__Exercise brief__: Nothing but the lines from the first line of the records below to the line holding "Rozpoczniemy od zbadania" belongs in the answer, copied exactly and without pictures.

Rendered images with source text:
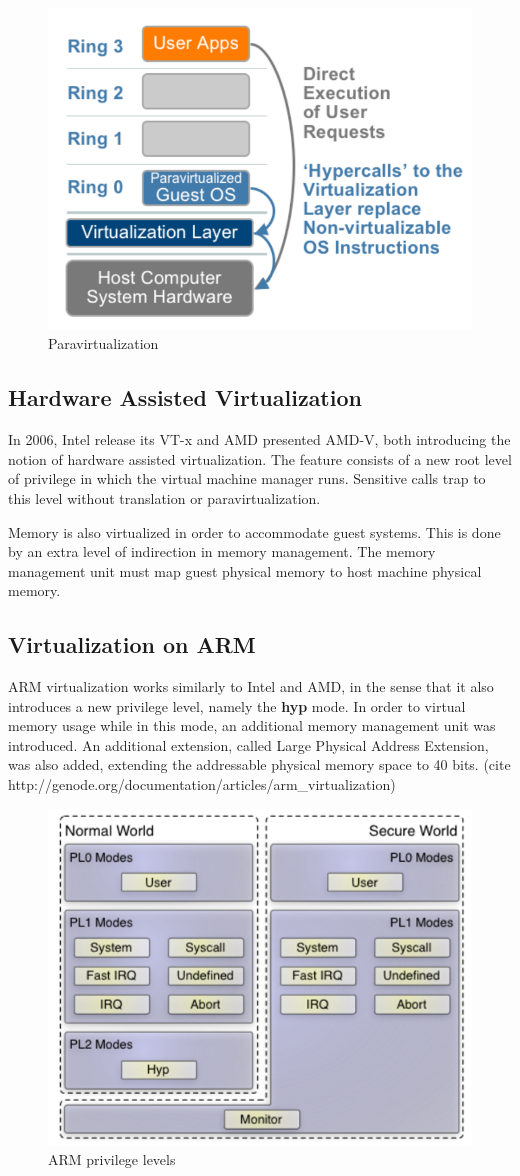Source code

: \begin{figure}[h]
\centering
  \includegraphics[width=.4\linewidth]{img/paravirt.png}
  \caption{Paravirtualization}
\end{figure}

\subsection{Hardware Assisted Virtualization}
\label{subsec:havirt}

In 2006, Intel release its VT-x and AMD presented AMD-V, both introducing the notion of hardware assisted virtualization. The feature consists of a new root level of privilege in which the virtual machine manager runs. Sensitive calls trap to this level without  translation or paravirtualization.

Memory is also virtualized in order to accommodate guest systems. This is done by an extra level of indirection in memory management. The memory management unit must map guest physical memory to host machine physical memory.

\subsection{Virtualization on ARM}
\label{subsec:armvirt}

ARM virtualization works similarly to Intel and AMD, in the sense that it also introduces a new privilege level, namely the \textbf{hyp} mode. In order to virtual memory usage while in this mode, an additional memory management unit was introduced. An additional extension, called Large Physical Address Extension, was also added, extending the addressable physical memory space to 40 bits.
(cite http://genode.org/documentation/articles/arm_virtualization)

\begin{figure}[h]
\centering
  \includegraphics[width=.5\linewidth]{img/arm.png}
  \caption{ARM privilege levels}
\end{figure}

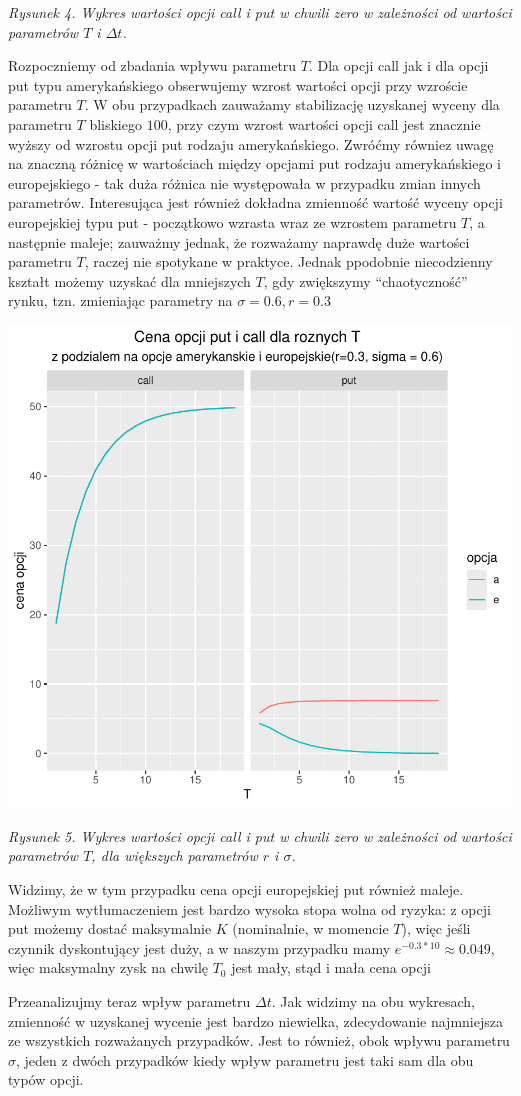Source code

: \documentclass[
]{article}
\begin{document}
\emph{Rysunek 4. Wykres wartości opcji call i put w chwili zero w
zależności od wartości parametrów \(T\) i \(\Delta t\).}

Rozpoczniemy od zbadania wpływu parametru \(T\). Dla opcji call jak i
dla opcji put typu amerykańskiego obserwujemy wzrost wartości opcji przy
wzroście parametru \(T\). W obu przypadkach zauważamy stabilizację
uzyskanej wyceny dla parametru \(T\) bliskiego \(100\), przy czym wzrost
wartości opcji call jest znacznie wyższy od wzrostu opcji put rodzaju
amerykańskiego. Zwróćmy równiez uwagę na znaczną różnicę w wartościach
między opcjami put rodzaju amerykańskiego i europejskiego - tak duża
różnica nie występowała w przypadku zmian innych parametrów.
Interesująca jest również dokładna zmienność wartość wyceny opcji
europejskiej typu put - początkowo wzrasta wraz ze wzrostem parametru
\(T\), a następnie maleje; zauważmy jednak, że rozważamy naprawdę duże
wartości parametru \(T\), raczej nie spotykane w praktyce. Jednak
ppodobnie niecodzienny kształt możemy uzyskać dla mniejszych \(T\), gdy
zwiększymy ``chaotyczność'' rynku, tzn. zmieniając parametry na
\(\sigma = 0.6,r = 0.3\)

\begin{center}\includegraphics[width=0.4\linewidth]{wykresy/d_r_T_dzikie} \end{center}

\emph{Rysunek 5. Wykres wartości opcji call i put w chwili zero w
zależności od wartości parametrów \(T\), dla większych parametrów \(r\)
i \(\sigma\).}

Widzimy, że w tym przypadku cena opcji europejskiej put również maleje.
Możliwym wytłumaczeniem jest bardzo wysoka stopa wolna od ryzyka: z
opcji put możemy dostać maksymalnie \(K\) (nominalnie, w momencie
\(T\)), więc jeśli czynnik dyskontujący jest duży, a w naszym przypadku
mamy \(e^{-0.3*10}\approx 0.049\), więc maksymalny zysk na chwilę
\(T_0\) jest mały, stąd i mała cena opcji

Przeanalizujmy teraz wpływ parametru \(\Delta t\). Jak widzimy na obu
wykresach, zmienność w uzyskanej wycenie jest bardzo niewielka,
zdecydowanie najmniejsza ze wszystkich rozważanych przypadków. Jest to
również, obok wpływu parametru \(\sigma\), jeden z dwóch przypadków
kiedy wpływ parametru jest taki sam dla obu typów opcji.
\end{document}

__Result__:
Source code

: \begin{figure}[h]
\centering
  \includegraphics[width=.4\linewidth]{img/paravirt.png}
  \caption{Paravirtualization}
\end{figure}

\subsection{Hardware Assisted Virtualization}
\label{subsec:havirt}

In 2006, Intel release its VT-x and AMD presented AMD-V, both introducing the notion of hardware assisted virtualization. The feature consists of a new root level of privilege in which the virtual machine manager runs. Sensitive calls trap to this level without  translation or paravirtualization.

Memory is also virtualized in order to accommodate guest systems. This is done by an extra level of indirection in memory management. The memory management unit must map guest physical memory to host machine physical memory.

\subsection{Virtualization on ARM}
\label{subsec:armvirt}

ARM virtualization works similarly to Intel and AMD, in the sense that it also introduces a new privilege level, namely the \textbf{hyp} mode. In order to virtual memory usage while in this mode, an additional memory management unit was introduced. An additional extension, called Large Physical Address Extension, was also added, extending the addressable physical memory space to 40 bits.
(cite http://genode.org/documentation/articles/arm_virtualization)

\begin{figure}[h]
\centering
  \includegraphics[width=.5\linewidth]{img/arm.png}
  \caption{ARM privilege levels}
\end{figure}

Source code

: \documentclass[
]{article}
\begin{document}
\emph{Rysunek 4. Wykres wartości opcji call i put w chwili zero w
zależności od wartości parametrów \(T\) i \(\Delta t\).}

Rozpoczniemy od zbadania wpływu parametru \(T\). Dla opcji call jak i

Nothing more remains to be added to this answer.